Terra Attempts Resurrection
Terra’s new blockchain is now operational.
Terraform Labs announced yesterday on Twitter that the new network has begun producing blocks. It went live yesterday at 06:00 UTC, with a token airdrop for existing LUNA and UST holders.
1/ Block 1 of the brand new Terra blockchain (with a chain_id of “Phoenix-1”) has officially been produced at 06:00 AM UTC on May 28th, 2022!
Congratulations to the #LUNAtic community on this expeditious feat of collaboration 🎉
May 28, 2022
The tweet said that: “Block 1 of the brand new Terra blockchain (with a chain_id of “Phoenix-1”) has officially been produced at 06:00 AM UTC on May 28, 2022! Congratulations to the #LUNAtic community on this expeditious feat of collaboration. “
The new blockchain is an attempt to save what’s left of the Terra community following the blockchain’s spectacular collapse earlier this month. On May 8, Terra’s algorithmic stablecoin UST de-pegged from the dollar, plunging its related token LUNA into a death spiral.

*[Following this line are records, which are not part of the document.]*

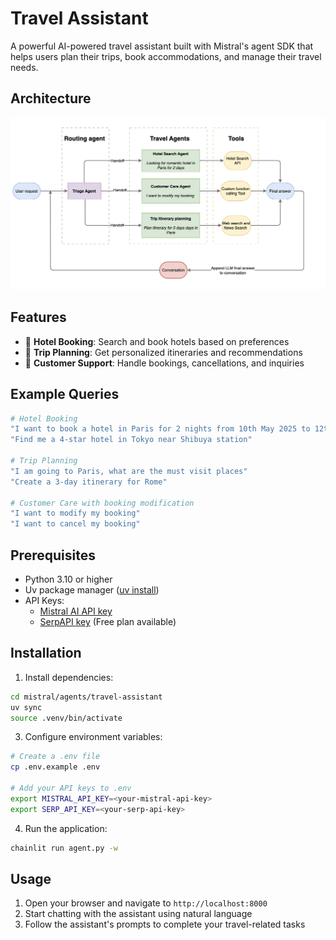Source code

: # Travel Assistant 

A powerful AI-powered travel assistant built with Mistral's agent SDK that helps users plan their trips, book accommodations, and manage their travel needs.


## Architecture

![Architecture](./assets/architecture.png)

## Features

- 🏨 **Hotel Booking**: Search and book hotels based on preferences
- 📅 **Trip Planning**: Get personalized itineraries and recommendations
- 🎫 **Customer Support**: Handle bookings, cancellations, and inquiries

## Example Queries

```bash
# Hotel Booking
"I want to book a hotel in Paris for 2 nights from 10th May 2025 to 12th May 2025 for 2 adults"
"Find me a 4-star hotel in Tokyo near Shibuya station"

# Trip Planning
"I am going to Paris, what are the must visit places"
"Create a 3-day itinerary for Rome"

# Customer Care with booking modification
"I want to modify my booking"
"I want to cancel my booking"
```

## Prerequisites

- Python 3.10 or higher
- Uv package manager ([uv install](https://docs.astral.sh/uv/getting-started/installation/))
- API Keys:
  - [Mistral AI API key](https://mistral.ai/api-key)
  - [SerpAPI key](https://serpapi.com/dashboard) (Free plan available)


## Installation


1. Install dependencies:
```bash
cd mistral/agents/travel-assistant
uv sync
source .venv/bin/activate
```

3. Configure environment variables:
```bash
# Create a .env file
cp .env.example .env

# Add your API keys to .env
export MISTRAL_API_KEY=<your-mistral-api-key>
export SERP_API_KEY=<your-serp-api-key>
```

4. Run the application:
```bash
chainlit run agent.py -w
```

## Usage

1. Open your browser and navigate to `http://localhost:8000`
2. Start chatting with the assistant using natural language
3. Follow the assistant's prompts to complete your travel-related tasks



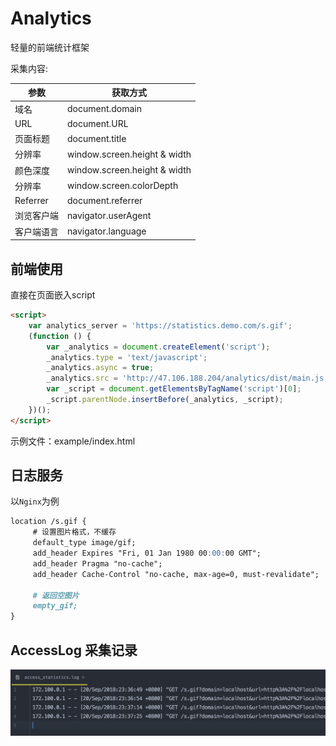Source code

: # Analytics 

轻量的前端统计框架

采集内容:

| 参数 | 获取方式 |
| ------------ | ------------ |
| 域名 | document.domain |
| URL | document.URL |
| 页面标题 | document.title |
| 分辨率 | window.screen.height & width |
| 颜色深度 | window.screen.height & width |
| 分辨率 | window.screen.colorDepth |
| Referrer | document.referrer |
| 浏览客户端 | navigator.userAgent |
| 客户端语言 | navigator.language |

## 前端使用

直接在页面嵌入script

```markdown
<script>
    var analytics_server = 'https://statistics.demo.com/s.gif';
    (function () {
        var _analytics = document.createElement('script');
        _analytics.type = 'text/javascript';
        _analytics.async = true;
        _analytics.src = 'http://47.106.188.204/analytics/dist/main.js';
        var _script = document.getElementsByTagName('script')[0];
        _script.parentNode.insertBefore(_analytics, _script);
    })();
</script>
```

示例文件：example/index.html

## 日志服务

以`Nginx`为例

```markdown
location /s.gif {
     # 设置图片格式，不缓存
     default_type image/gif;
     add_header Expires "Fri, 01 Jan 1980 00:00:00 GMT";
     add_header Pragma "no-cache";
     add_header Cache-Control "no-cache, max-age=0, must-revalidate";

     # 返回空图片
     empty_gif;
}
```

## AccessLog 采集记录

![screen](./p1.png)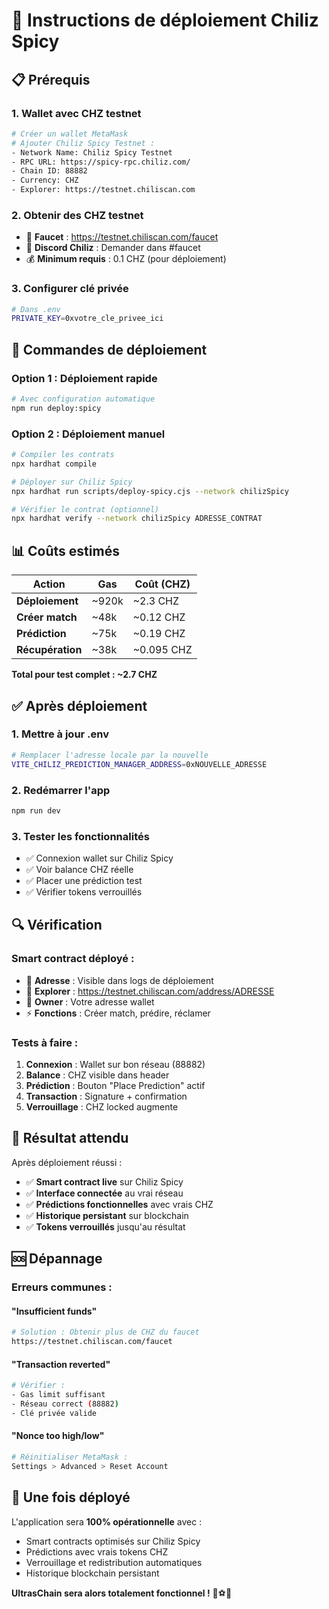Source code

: # 🚀 **Instructions de déploiement Chiliz Spicy**

## 📋 **Prérequis**

### 1. **Wallet avec CHZ testnet**
```bash
# Créer un wallet MetaMask
# Ajouter Chiliz Spicy Testnet :
- Network Name: Chiliz Spicy Testnet
- RPC URL: https://spicy-rpc.chiliz.com/
- Chain ID: 88882
- Currency: CHZ
- Explorer: https://testnet.chiliscan.com
```

### 2. **Obtenir des CHZ testnet**
- 🚰 **Faucet** : https://testnet.chiliscan.com/faucet
- 💬 **Discord Chiliz** : Demander dans #faucet
- 💰 **Minimum requis** : 0.1 CHZ (pour déploiement)

### 3. **Configurer clé privée**
```bash
# Dans .env
PRIVATE_KEY=0xvotre_cle_privee_ici
```

## 🚀 **Commandes de déploiement**

### **Option 1 : Déploiement rapide**
```bash
# Avec configuration automatique
npm run deploy:spicy
```

### **Option 2 : Déploiement manuel**
```bash
# Compiler les contrats
npx hardhat compile

# Déployer sur Chiliz Spicy
npx hardhat run scripts/deploy-spicy.cjs --network chilizSpicy

# Vérifier le contrat (optionnel)
npx hardhat verify --network chilizSpicy ADRESSE_CONTRAT
```

## 📊 **Coûts estimés**

| Action | Gas | Coût (CHZ) |
|--------|-----|------------|
| **Déploiement** | ~920k | ~2.3 CHZ |
| **Créer match** | ~48k | ~0.12 CHZ |
| **Prédiction** | ~75k | ~0.19 CHZ |
| **Récupération** | ~38k | ~0.095 CHZ |

**Total pour test complet : ~2.7 CHZ**

## ✅ **Après déploiement**

### 1. **Mettre à jour .env**
```bash
# Remplacer l'adresse locale par la nouvelle
VITE_CHILIZ_PREDICTION_MANAGER_ADDRESS=0xNOUVELLE_ADRESSE
```

### 2. **Redémarrer l'app**
```bash
npm run dev
```

### 3. **Tester les fonctionnalités**
- ✅ Connexion wallet sur Chiliz Spicy
- ✅ Voir balance CHZ réelle
- ✅ Placer une prédiction test
- ✅ Vérifier tokens verrouillés

## 🔍 **Vérification**

### **Smart contract déployé :**
- 📍 **Adresse** : Visible dans logs de déploiement
- 🔗 **Explorer** : https://testnet.chiliscan.com/address/ADRESSE
- 👑 **Owner** : Votre adresse wallet
- ⚡ **Fonctions** : Créer match, prédire, réclamer

### **Tests à faire :**
1. **Connexion** : Wallet sur bon réseau (88882)
2. **Balance** : CHZ visible dans header
3. **Prédiction** : Bouton "Place Prediction" actif
4. **Transaction** : Signature + confirmation
5. **Verrouillage** : CHZ locked augmente

## 🎯 **Résultat attendu**

Après déploiement réussi :
- ✅ **Smart contract live** sur Chiliz Spicy
- ✅ **Interface connectée** au vrai réseau
- ✅ **Prédictions fonctionnelles** avec vrais CHZ
- ✅ **Historique persistant** sur blockchain
- ✅ **Tokens verrouillés** jusqu'au résultat

## 🆘 **Dépannage**

### **Erreurs communes :**

#### "Insufficient funds"
```bash
# Solution : Obtenir plus de CHZ du faucet
https://testnet.chiliscan.com/faucet
```

#### "Transaction reverted"
```bash
# Vérifier :
- Gas limit suffisant
- Réseau correct (88882)
- Clé privée valide
```

#### "Nonce too high/low"
```bash
# Réinitialiser MetaMask :
Settings > Advanced > Reset Account
```

## 🎉 **Une fois déployé**

L'application sera **100% opérationnelle** avec :
- Smart contracts optimisés sur Chiliz Spicy
- Prédictions avec vrais tokens CHZ
- Verrouillage et redistribution automatiques
- Historique blockchain persistant

**UltrasChain sera alors totalement fonctionnel !** 🚀⚽💎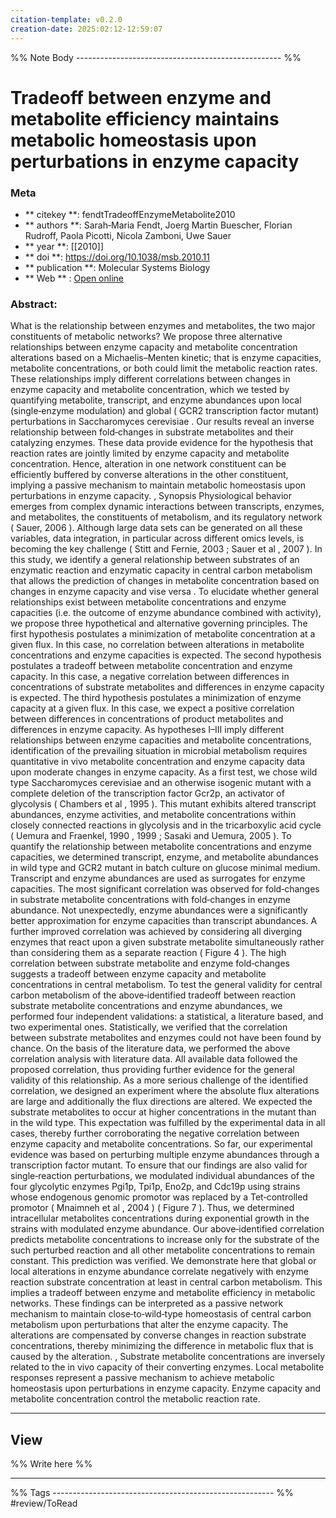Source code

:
 ```yaml
---
citation-template: v0.2.0
creation-date: 2025:02:12-12:59:07
---
```


%% Note Body --------------------------------------------------- %%
# Tradeoff between enzyme and metabolite efficiency maintains metabolic homeostasis upon perturbations in enzyme capacity

### Meta
- ** citekey **: fendtTradeoffEnzymeMetabolite2010
- ** authors **: Sarah‐Maria Fendt, Joerg Martin Buescher, Florian Rudroff, Paola Picotti, Nicola Zamboni, Uwe Sauer
- ** year **: [[2010]]
- ** doi **: https://doi.org/10.1038/msb.2010.11
- ** publication **: Molecular Systems Biology
- ** Web ** : [Open online](https://www.embopress.org/doi/10.1038/msb.2010.11)


### Abstract:
What is the relationship between enzymes and metabolites, the two major constituents of metabolic networks? We propose three alternative relationships between enzyme capacity and metabolite concentration alterations based on a Michaelis–Menten kinetic; that is enzyme capacities, metabolite concentrations, or both could limit the metabolic reaction rates. These relationships imply different correlations between changes in enzyme capacity and metabolite concentration, which we tested by quantifying metabolite, transcript, and enzyme abundances upon local (single‐enzyme modulation) and global ( GCR2 transcription factor mutant) perturbations in Saccharomyces cerevisiae . Our results reveal an inverse relationship between fold‐changes in substrate metabolites and their catalyzing enzymes. These data provide evidence for the hypothesis that reaction rates are jointly limited by enzyme capacity and metabolite concentration. Hence, alteration in one network constituent can be efficiently buffered by converse alterations in the other constituent, implying a passive mechanism to maintain metabolic homeostasis upon perturbations in enzyme capacity. , Synopsis Physiological behavior emerges from complex dynamic interactions between transcripts, enzymes, and metabolites, the constituents of metabolism, and its regulatory network ( Sauer, 2006 ). Although large data sets can be generated on all these variables, data integration, in particular across different omics levels, is becoming the key challenge ( Stitt and Fernie, 2003 ; Sauer et al , 2007 ). In this study, we identify a general relationship between substrates of an enzymatic reaction and enzymatic capacity in central carbon metabolism that allows the prediction of changes in metabolite concentration based on changes in enzyme capacity and vise versa . To elucidate whether general relationships exist between metabolite concentrations and enzyme capacities (i.e. the outcome of enzyme abundance combined with activity), we propose three hypothetical and alternative governing principles. The first hypothesis postulates a minimization of metabolite concentration at a given flux. In this case, no correlation between alterations in metabolite concentrations and enzyme capacities is expected. The second hypothesis postulates a tradeoff between metabolite concentration and enzyme capacity. In this case, a negative correlation between differences in concentrations of substrate metabolites and differences in enzyme capacity is expected. The third hypothesis postulates a minimization of enzyme capacity at a given flux. In this case, we expect a positive correlation between differences in concentrations of product metabolites and differences in enzyme capacity. As hypotheses I–III imply different relationships between enzyme capacities and metabolite concentrations, identification of the prevailing situation in microbial metabolism requires quantitative in vivo metabolite concentration and enzyme capacity data upon moderate changes in enzyme capacity. As a first test, we chose wild type Saccharomyces cerevisiae and an otherwise isogenic mutant with a complete deletion of the transcription factor Gcr2p, an activator of glycolysis ( Chambers et al , 1995 ). This mutant exhibits altered transcript abundances, enzyme activities, and metabolite concentrations within closely connected reactions in glycolysis and in the tricarboxylic acid cycle ( Uemura and Fraenkel, 1990 , 1999 ; Sasaki and Uemura, 2005 ). To quantify the relationship between metabolite concentrations and enzyme capacities, we determined transcript, enzyme, and metabolite abundances in wild type and GCR2 mutant in batch culture on glucose minimal medium. Transcript and enzyme abundances are used as surrogates for enzyme capacities. The most significant correlation was observed for fold‐changes in substrate metabolite concentrations with fold‐changes in enzyme abundance. Not unexpectedly, enzyme abundances were a significantly better approximation for enzyme capacities than transcript abundances. A further improved correlation was achieved by considering all diverging enzymes that react upon a given substrate metabolite simultaneously rather than considering them as a separate reaction ( Figure 4 ). The high correlation between substrate metabolite and enzyme fold‐changes suggests a tradeoff between enzyme capacity and metabolite concentrations in central metabolism. To test the general validity for central carbon metabolism of the above‐identified tradeoff between reaction substrate metabolite concentrations and enzyme abundances, we performed four independent validations: a statistical, a literature based, and two experimental ones. Statistically, we verified that the correlation between substrate metabolites and enzymes could not have been found by chance. On the basis of the literature data, we performed the above correlation analysis with literature data. All available data followed the proposed correlation, thus providing further evidence for the general validity of this relationship. As a more serious challenge of the identified correlation, we designed an experiment where the absolute flux alterations are large and additionally the flux directions are altered. We expected the substrate metabolites to occur at higher concentrations in the mutant than in the wild type. This expectation was fulfilled by the experimental data in all cases, thereby further corroborating the negative correlation between enzyme capacity and metabolite concentrations. So far, our experimental evidence was based on perturbing multiple enzyme abundances through a transcription factor mutant. To ensure that our findings are also valid for single‐reaction perturbations, we modulated individual abundances of the four glycolytic enzymes Pgi1p, Tpi1p, Eno2p, and Cdc19p using strains whose endogenous genomic promotor was replaced by a Tet‐controlled promotor ( Mnaimneh et al , 2004 ) ( Figure 7 ). Thus, we determined intracellular metabolites concentrations during exponential growth in the strains with modulated enzyme abundance. Our above‐identified correlation predicts metabolite concentrations to increase only for the substrate of the such perturbed reaction and all other metabolite concentrations to remain constant. This prediction was verified. We demonstrate here that global or local alterations in enzyme abundance correlate negatively with enzyme reaction substrate concentration at least in central carbon metabolism. This implies a tradeoff between enzyme and metabolite efficiency in metabolic networks. These findings can be interpreted as a passive network mechanism to maintain close‐to‐wild‐type homeostasis of central carbon metabolism upon perturbations that alter the enzyme capacity. The alterations are compensated by converse changes in reaction substrate concentrations, thereby minimizing the difference in metabolic flux that is caused by the alteration. , Substrate metabolite concentrations are inversely related to the in vivo capacity of their converting enzymes. Local metabolite responses represent a passive mechanism to achieve metabolic homeostasis upon perturbations in enzyme capacity. Enzyme capacity and metabolite concentration control the metabolic reaction rate.

___

## View

%% Write here %%





___
%% Tags  ------------------------------------------------------- %%
#review/ToRead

Within days, UST had plummeted to a few pennies on the dollar, and LUNA had nearly vanished. The collapse wiped out approximately $40 billion in value and instilled mayhem across the industry. This caused fears that stablecoins and other significant assets would fall in value.
On May 16, Do Kwon, the outspoken co-founder and CEO of Terraform Labs, advocated forking Terra, arguing that “the Terra environment and community are worth protecting.”
He outlined a strategy for reviving the network without using an algorithmic stablecoin, proposing the release of a new token to make Terra investors whole. The concept was first met with broad skepticism in the community, but after more than a dozen significant validators announced their support the next day, the initiative’s prospects brightened dramatically.
How much will previous holders get?
Along with the blockchain rollout, a new LUNA token airdrop went live this morning. According to the plan, prior LUNA, UST, and aUST holders will receive 70% of the new token allocation (aUST represented UST tokens placed in Anchor Protocol, Terra’s flagship DeFi protocol that guaranteed investors 20% payouts on their stablecoins). Terraform Labs did not get any tokens as a result of the drop.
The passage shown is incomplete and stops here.